Yes ➡ Are you their beta reader? No ➡ you have no business giving feedback
Yes ➡ then yes, you can give them feedback
Are you a close friend or family member? No ➡ Don’t. Simple as that. That’s all that needs to be said.
Yes ➡ then maybe. But only if they ask. Otherwise ➡Don’t.
Have you asked the writer if they want feedback? No ➡ most definitely do not. Unsolicited feedback is never, EVER appropriate, even if you think you are being helpful. Because most of the time you are being ‘helpful’, which isn’t helpful at all, and more rude than anything.
Yes ➡ then, yes, it’s perfectly fine to give feedback
Have they asked to be contacted (i.e. private messaged) with feedback? No ➡ Don’t. Never message them with your ‘helpful’ advice out of the blue. They will most likely take offence and not be super open to any words of wisdom you might want to offer them. Messaging anyone out of the blue is quite rude, and a bit of an invasion of privacy.
Yes ➡ they might not want to have feedback given on their stories out in the open on social media so might prefer a more private approach. Even with something as minor as noticing a typo in their story. So always ask first and say, “Is it okay if I private message you re: your latest story?” and if they say no, please listen to them. If you don’t, again, it’s rude and goes against internet/social media etiquette.

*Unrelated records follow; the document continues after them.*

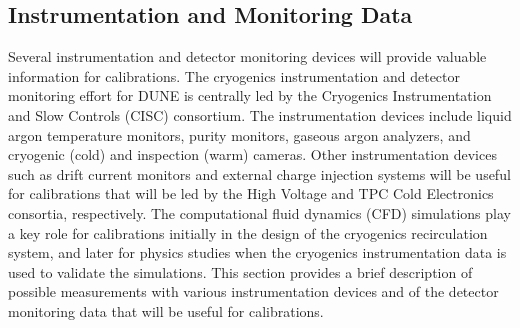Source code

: 
\subsection{Instrumentation and Monitoring Data }
\label{sec:inst}
Several instrumentation and detector monitoring devices %
will provide valuable information for calibrations. %
The cryogenics instrumentation and detector monitoring effort for DUNE is centrally led by the Cryogenics Instrumentation and Slow Controls (CISC) consortium. The %
instrumentation devices include liquid argon temperature monitors, \lar purity monitors, gaseous argon analyzers, and cryogenic (cold) and inspection (warm) cameras. %
Other instrumentation devices such as drift  current monitors and external charge injection systems %
will be useful for calibrations that will be led by the High Voltage and TPC Cold Electronics consortia, respectively. The computational fluid dynamics (CFD) simulations play a key role for calibrations initially in the design of the cryogenics recirculation system, and later for %
physics studies when the cryogenics instrumentation data is used to validate the simulations. This section provides a brief description of possible measurements with various instrumentation devices and %
of the detector monitoring data that will be useful for calibrations.


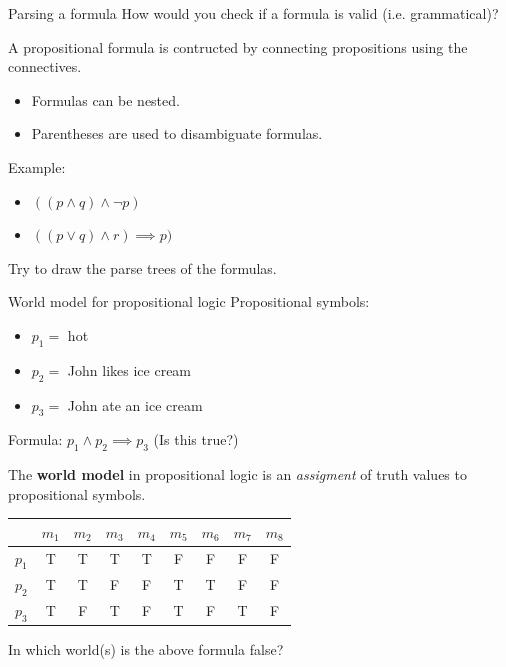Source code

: \documentclass[usenames,dvipsnames,notes,11pt,aspectratio=169]{beamer}
\begin{document}
\begin{frame}
    {Parsing a formula}
    How would you check if a formula is valid (i.e. grammatical)?

    A propositional formula is contructed by connecting propositions using the connectives.
    \begin{itemize}
        \item Formulas can be nested.
        \item Parentheses are used to disambiguate formulas.
    \end{itemize}

    Example:
    \begin{itemize}
        \item[] $((p\land q) \land \neg p)$
        \item[] $((p\lor q) \land r) \implies p)$
    \end{itemize}
    Try to draw the parse trees of the formulas.

\end{frame}

\begin{frame}
    {World model for propositional logic}
    Propositional symbols:\\
    \begin{itemize}
        \item[] $p_1=$ hot
    \item[] $p_2=$ John likes ice cream
    \item[] $p_3=$ John ate an ice cream
    \end{itemize}

    Formula: $p_1 \land p_2 \implies p_3$ (Is this true?)
    \pause

    The \textbf{world model} in propositional logic is an \emph{assigment} of truth values to propositional symbols.
    \begin{table}
        \begin{tabular}{c|cccccccc}
            & $m_1$ & $m_2$ &$m_3$ &$m_4$ &$m_5$ &$m_6$ &$m_7$ &$m_8$ \\
            \midrule
            $p_1$ & T & T &T &T &F &F &F &F \\
            $p_2$ & T & T &F &F &T &T &F &F \\
            $p_3$ & T & F &T &F &T &F &T &F \\
        \end{tabular}
    \end{table}
    In which world(s) is the above formula false?
\end{frame}
\end{document}
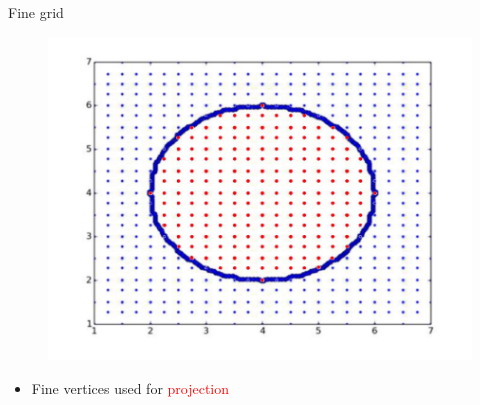 \begin{frame}
\begin{overlayarea}{\textwidth}{0.9\textheight}
\begin{minipage}{0.45\textwidth}
	\begin{block}{\centering Fine grid}
	\vspace{-0.5cm}
	\begin{figure}
	\includegraphics[scale=0.35]{Pictures/DC/DC_1_Fine.pdf}
	\end{figure}
	\begin{itemize}
	\item Fine vertices used for \textcolor{red}{projection}
	\end{itemize}
	\end{block}
	\end{minipage}
\end{overlayarea}
\end{frame}


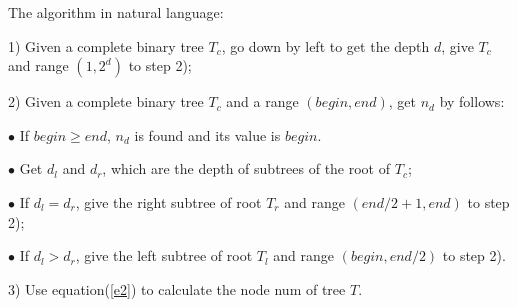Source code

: \documentclass{article}
\begin{document}


    


    
    The algorithm in natural language:

    1) Given a complete binary tree $T_{c}$, go down by left to get the depth $d$, give $T_{c}$ and range $(1, 2^{d})$ to step 2);

    2) Given a complete binary tree $T_{c}$ and a range $(begin, end)$, get $n_{d}$ by follows:

    $\bullet$ If $begin \ge end$, $n_{d}$ is found and its value is $begin$.

    $\bullet$ Get $d_{l}$ and $d_{r}$, which are the depth of subtrees of the root of $T_{c}$;

    $\bullet$ If $d_{l} = d_{r}$, give the right subtree of root $T_{r}$ and range $(end / 2 + 1, end)$ to step 2);

    $\bullet$ If $d_{l} > d_{r}$, give the left subtree of root $T_{l}$ and range $(begin, end / 2)$ to step 2).

    3) Use equation(\ref{e2}) to calculate the node num of tree $T$.
\end{document}
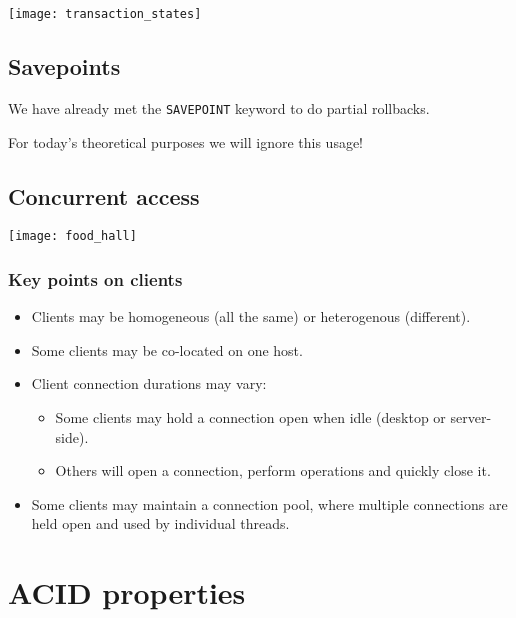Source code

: \documentclass[slides]{pgnotes}
\begin{document}
\begin{center}
  \texttt{[image: transaction\_states]}
\end{center}

\subsection{Savepoints}

We have already met the \texttt{SAVEPOINT} keyword to do partial rollbacks.

For today's theoretical purposes we will ignore this usage!


\subsection{Concurrent access}

\begin{center}
  \texttt{[image: food\_hall]}
\end{center}


\subsubsection{Key points on clients}

\begin{itemize}
\item Clients may be homogeneous (all the same) or heterogenous (different).
\item Some clients may be co-located on one host.
\item Client connection durations may vary:
  \begin{itemize}
  \item Some clients may hold a connection open when idle (desktop or server-side).
  \item Others will open a connection, perform operations and quickly close it.
  \end{itemize}
\item Some clients may maintain a connection pool, where multiple connections are held open and used by individual threads.
\end{itemize}


\section{ACID properties}
\end{document}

Are you able to give constructive criticism? No ➡ Don’t, a million times please don’t. Writers are fragile creatures. If you can’t give constructive criticism with a gentle touch, you risk causing the writer to stop writing entirely because they are too hurt by your harsh words.
Yes ➡ then critique away! (but still with a gentle, soft touch. Being too critical can tear a writer to shreds. It is possible to give feedback in a way that doesn’t make the writer want to toss their laptop in the garbage or burn their notebook and pen).
Do you know what kind of feedback they are looking for? No ➡ then don’t offer any. Don’t just offer feedback willy nilly if they haven’t specified. Unless they have clearly said they want general feedback.
Yes ➡ then please offer feedback but only on what they’re looking for. If they’re wanting you to point out typos, then do that. If they’re wanting some ideas on character development, then you can do that. But only offer what they are asking for. Don’t point out typos as asked, but then say “Your main character is a bit of a douche, you might want to make them less douchey in this way…”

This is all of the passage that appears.